╭─ Excerpted data

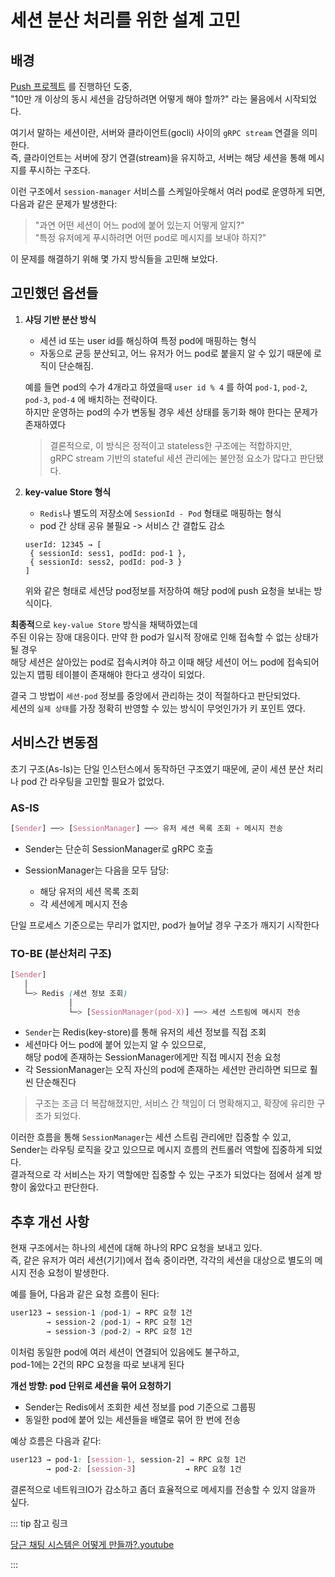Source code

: # 세션 분산 처리를 위한 설계 고민

## 배경

[Push 프로젝트](https://github.com/opjt/push-project) 를 진행하던 도중,  
"10만 개 이상의 동시 세션을 감당하려면 어떻게 해야 할까?" 라는 물음에서 시작되었다.

여기서 말하는 세션이란, 서버와 클라이언트(gocli) 사이의 `gRPC stream` 연결을 의미한다.  
즉, 클라이언트는 서버에 장기 연결(stream)을 유지하고, 서버는 해당 세션을 통해 메시지를 푸시하는 구조다.

이런 구조에서 `session-manager` 서비스를 스케일아웃해서 여러 pod로 운영하게 되면, 다음과 같은 문제가 발생한다:

> "과연 어떤 세션이 어느 pod에 붙어 있는지 어떻게 알지?"  
> "특정 유저에게 푸시하려면 어떤 pod로 메시지를 보내야 하지?"

이 문제를 해결하기 위해 몇 가지 방식들을 고민해 보았다.

## 고민했던 옵션들

1. **샤딩 기반 분산 방식**

   - 세션 id 또는 user id를 해싱하여 특정 pod에 매핑하는 형식
   - 자동으로 균등 분산되고, 어느 유저가 어느 pod로 붙을지 알 수 있기 때문에 로직이 단순해짐.

   예를 들면 pod의 수가 4개라고 하였을때 `user id % 4` 를 하여 `pod-1`, `pod-2`, `pod-3`, `pod-4` 에 배치하는 전략이다.  
   하지만 운영하는 pod의 수가 변동될 경우 세션 상태를 동기화 해야 한다는 문제가 존재하였다

   > 결론적으로, 이 방식은 정적이고 stateless한 구조에는 적합하지만,  
   > gRPC stream 기반의 stateful 세션 관리에는 불안정 요소가 많다고 판단됐다.

2. **key-value Store 형식**

   - `Redis`나 별도의 저장소에 `SessionId - Pod` 형태로 매핑하는 형식
   - pod 간 상태 공유 불필요 -> 서비스 간 결합도 감소

   ```text
   userId: 12345 → [
    { sessionId: sess1, podId: pod-1 },
    { sessionId: sess2, podId: pod-3 }
   ]
   ```

   위와 같은 형태로 세션당 pod정보를 저장하여 해당 pod에 push 요청을 보내는 방식이다.

**최종적**으로 `key-value Store` 방식을 채택하였는데  
주된 이유는 장애 대응이다. 만약 한 pod가 일시적 장애로 인해 접속할 수 없는 상태가 될 경우  
해당 세션은 살아있는 pod로 접속시켜야 하고 이때 해당 세션이 어느 pod에 접속되어 있는지 맵핑 테이블이 존재해야 한다고 생각이 되었다.

결국 그 방법이 `세션-pod` 정보를 중앙에서 관리하는 것이 적절하다고 판단되었다.  
세션의 `실제 상태`를 가장 정확히 반영할 수 있는 방식이 무엇인가가 키 포인트 였다.

## 서비스간 변동점

초기 구조(As-Is)는 단일 인스턴스에서 동작하던 구조였기 때문에, 굳이 세션 분산 처리나 pod 간 라우팅을 고민할 필요가 없었다.

### AS-IS

```css
[Sender] ──> [SessionManager] ──> 유저 세션 목록 조회 + 메시지 전송
```

- Sender는 단순히 SessionManager로 gRPC 호출

- SessionManager는 다음을 모두 담당:
  - 해당 유저의 세션 목록 조회
  - 각 세션에게 메시지 전송

단일 프로세스 기준으로는 무리가 없지만, pod가 늘어날 경우 구조가 깨지기 시작한다

### TO-BE (분산처리 구조)

```css
[Sender]
   │
   └─> Redis (세션 정보 조회)
             │
             └─> [SessionManager(pod-X)] ──> 세션 스트림에 메시지 전송
```

- `Sender`는 Redis(key-store)를 통해 유저의 세션 정보를 직접 조회
- 세션마다 어느 pod에 붙어 있는지 알 수 있으므로,  
  해당 pod에 존재하는 SessionManager에게만 직접 메시지 전송 요청
- 각 SessionManager는 오직 자신의 pod에 존재하는 세션만 관리하면 되므로 훨씬 단순해진다

> 구조는 조금 더 복잡해졌지만, 서비스 간 책임이 더 명확해지고, 확장에 유리한 구조가 되었다.

이러한 흐름을 통해 `SessionManager`는 세션 스트림 관리에만 집중할 수 있고,  
Sender는 라우팅 로직을 갖고 있으므로 메시지 흐름의 컨트롤러 역할에 집중하게 되었다.  
결과적으로 각 서비스는 자기 역할에만 집중할 수 있는 구조가 되었다는 점에서 설계 방향이 옳았다고 판단한다.

## 추후 개선 사항

현재 구조에서는 하나의 세션에 대해 하나의 RPC 요청을 보내고 있다.  
즉, 같은 유저가 여러 세션(기기)에서 접속 중이라면, 각각의 세션을 대상으로 별도의 메시지 전송 요청이 발생한다.

예를 들어, 다음과 같은 요청 흐름이 된다:

```css
user123 → session-1 (pod-1) → RPC 요청 1건
        → session-2 (pod-1) → RPC 요청 1건
        → session-3 (pod-2) → RPC 요청 1건
```

이처럼 동일한 pod에 여러 세션이 연결되어 있음에도 불구하고,  
pod-1에는 2건의 RPC 요청을 따로 보내게 된다

**개선 방향: pod 단위로 세션을 묶어 요청하기**

- Sender는 Redis에서 조회한 세션 정보를 pod 기준으로 그룹핑
- 동일한 pod에 붙어 있는 세션들을 배열로 묶어 한 번에 전송

예상 흐름은 다음과 같다:

```css
user123 → pod-1: [session-1, session-2] → RPC 요청 1건
        → pod-2: [session-3]           → RPC 요청 1건
```

결론적으로 네트워크IO가 감소하고 좀더 효율적으로 메세지를 전송할 수 있지 않을까 싶다.

::: tip 참고 링크

[당근 채팅 시스템은 어떻게 만들까?.youtube](https://www.youtube.com/watch?v=_F6k0tg8ODo&t=604s)

:::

╰─

● Assigned task: Go through the material line by line. Show each line that contains the string "pod의".

● Your solution:
   예를 들면 pod의 수가 4개라고 하였을때 `user id % 4` 를 하여 `pod-1`, `pod-2`, `pod-3`, `pod-4` 에 배치하는 전략이다.  
   하지만 운영하는 pod의 수가 변동될 경우 세션 상태를 동기화 해야 한다는 문제가 존재하였다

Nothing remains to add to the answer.